▶ The task: Could you write out every record below exactly, leaving the pictures out?

▶ Stored data entries:
:::::

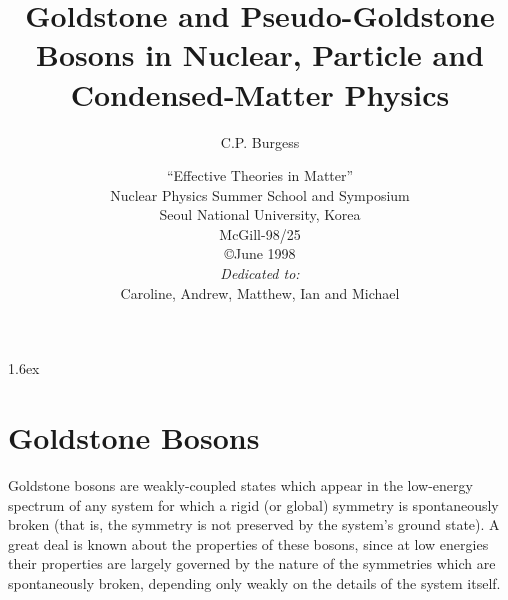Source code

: 
\makeatletter
{}
\makeatother

\oddsidemargin 0.2cm
\topmargin -1.5cm \headheight 12pt \headsep 25pt   
\footheight 12pt \footskip
75pt
\textheight 21.5cm \textwidth 16cm
\parindent 1.0cm  \baselineskip 1.6ex


\def\nq{n_\ssq}
\def\ns{n_\ssS}
\def\Wh{W}
\def\oneloop{{1\ell}}
\def\lowe{{\rm l.e.}}
\def\hie{{\rm h.e.}}
\def\leff{\Scl^{\rm eff}}
\def\seff{S^{\rm eff}}
\def\swrong{S^{\rm wrong}}
\def\lwrong{\Scl^{\rm wrong}}
\def\sw{S^\ssw}
\def\lw{\Scl^\ssw}
\def\Tc{$T_c$}
\def\GB{{\sss GB}}
\def\pGB{{\sss pGB}}
\def\SC{{\sss SC}}
\def\AF{{\sss AF}}
\def\inv{{\rm inv}}
\def\sb{{\rm sb}}
\def\opt{{\rm opt}}


%
%
\title{Goldstone and Pseudo-Goldstone Bosons in Nuclear,
Particle and Condensed-Matter Physics }
\author{C.P. Burgess}
\date{``Effective Theories in Matter''\\
Nuclear Physics Summer School and Symposium\\
Seoul National University, Korea \\
McGill-98/25\\
$ $ \\
\copyright June 1998\\ 
$ $  \\
$ $  \\
$ $  \\
{\sl Dedicated to:} \\
Caroline, Andrew, Matthew, Ian and Michael}
\maketitle
{}
\tableofcontents
\listoffigures
\listoftables
\setlength{\baselineskip}{5ex}





\chapter{Goldstone Bosons}

Goldstone bosons are  weakly-coupled states which appear in
the low-energy spectrum of any system for which a rigid (or
global) symmetry is spontaneously broken (that is, the
symmetry is not preserved by the system's ground state).  A
great deal is known about the properties of these bosons,
since at low energies their properties are largely governed
by the nature of the symmetries which are spontaneously
broken, depending only weakly on the details of the system
itself.

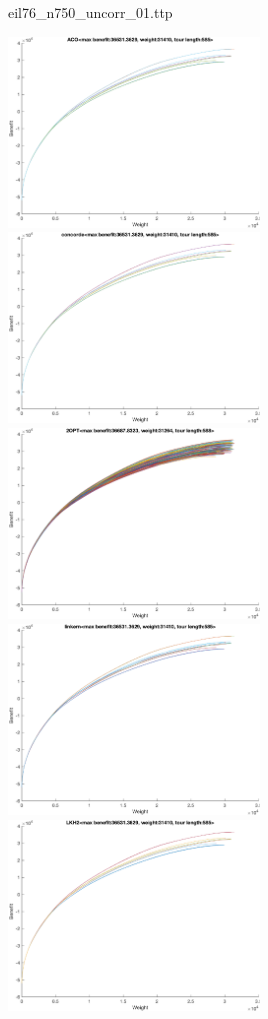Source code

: \documentclass{article}
\begin{document}
\newpage
eil76\_n750\_uncorr\_01.ttp

\noindent
\includegraphics[width=0.5\textwidth]{eil76figs/eil76_n750_uncorr_01.ttp.aco.txt.eps}
\includegraphics[width=0.5\textwidth]{eil76figs/eil76_n750_uncorr_01.ttp.con.txt.eps}
\includegraphics[width=0.5\textwidth]{eil76figs/eil76_n750_uncorr_01.ttp.inv.txt.eps}
\includegraphics[width=0.5\textwidth]{eil76figs/eil76_n750_uncorr_01.ttp.lkh.txt.eps}
\includegraphics[width=0.5\textwidth]{eil76figs/eil76_n750_uncorr_01.ttp.lkh2.txt.eps}
\end{document}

:::::

▶ Result below:
Source code

: 
\makeatletter
{}
\makeatother

\oddsidemargin 0.2cm
\topmargin -1.5cm \headheight 12pt \headsep 25pt   
\footheight 12pt \footskip
75pt
\textheight 21.5cm \textwidth 16cm
\parindent 1.0cm  \baselineskip 1.6ex


\def\nq{n_\ssq}
\def\ns{n_\ssS}
\def\Wh{W}
\def\oneloop{{1\ell}}
\def\lowe{{\rm l.e.}}
\def\hie{{\rm h.e.}}
\def\leff{\Scl^{\rm eff}}
\def\seff{S^{\rm eff}}
\def\swrong{S^{\rm wrong}}
\def\lwrong{\Scl^{\rm wrong}}
\def\sw{S^\ssw}
\def\lw{\Scl^\ssw}
\def\Tc{$T_c$}
\def\GB{{\sss GB}}
\def\pGB{{\sss pGB}}
\def\SC{{\sss SC}}
\def\AF{{\sss AF}}
\def\inv{{\rm inv}}
\def\sb{{\rm sb}}
\def\opt{{\rm opt}}


%
%
\title{Goldstone and Pseudo-Goldstone Bosons in Nuclear,
Particle and Condensed-Matter Physics }
\author{C.P. Burgess}
\date{``Effective Theories in Matter''\\
Nuclear Physics Summer School and Symposium\\
Seoul National University, Korea \\
McGill-98/25\\
$ $ \\
\copyright June 1998\\ 
$ $  \\
$ $  \\
$ $  \\
{\sl Dedicated to:} \\
Caroline, Andrew, Matthew, Ian and Michael}
\maketitle
{}
\tableofcontents
\listoffigures
\listoftables
\setlength{\baselineskip}{5ex}





\chapter{Goldstone Bosons}

Goldstone bosons are  weakly-coupled states which appear in
the low-energy spectrum of any system for which a rigid (or
global) symmetry is spontaneously broken (that is, the
symmetry is not preserved by the system's ground state).  A
great deal is known about the properties of these bosons,
since at low energies their properties are largely governed
by the nature of the symmetries which are spontaneously
broken, depending only weakly on the details of the system
itself.

Source code

: \documentclass{article}
\begin{document}
\newpage
eil76\_n750\_uncorr\_01.ttp

\noindent
\includegraphics[width=0.5\textwidth]{eil76figs/eil76_n750_uncorr_01.ttp.aco.txt.eps}
\includegraphics[width=0.5\textwidth]{eil76figs/eil76_n750_uncorr_01.ttp.con.txt.eps}
\includegraphics[width=0.5\textwidth]{eil76figs/eil76_n750_uncorr_01.ttp.inv.txt.eps}
\includegraphics[width=0.5\textwidth]{eil76figs/eil76_n750_uncorr_01.ttp.lkh.txt.eps}
\includegraphics[width=0.5\textwidth]{eil76figs/eil76_n750_uncorr_01.ttp.lkh2.txt.eps}
\end{document}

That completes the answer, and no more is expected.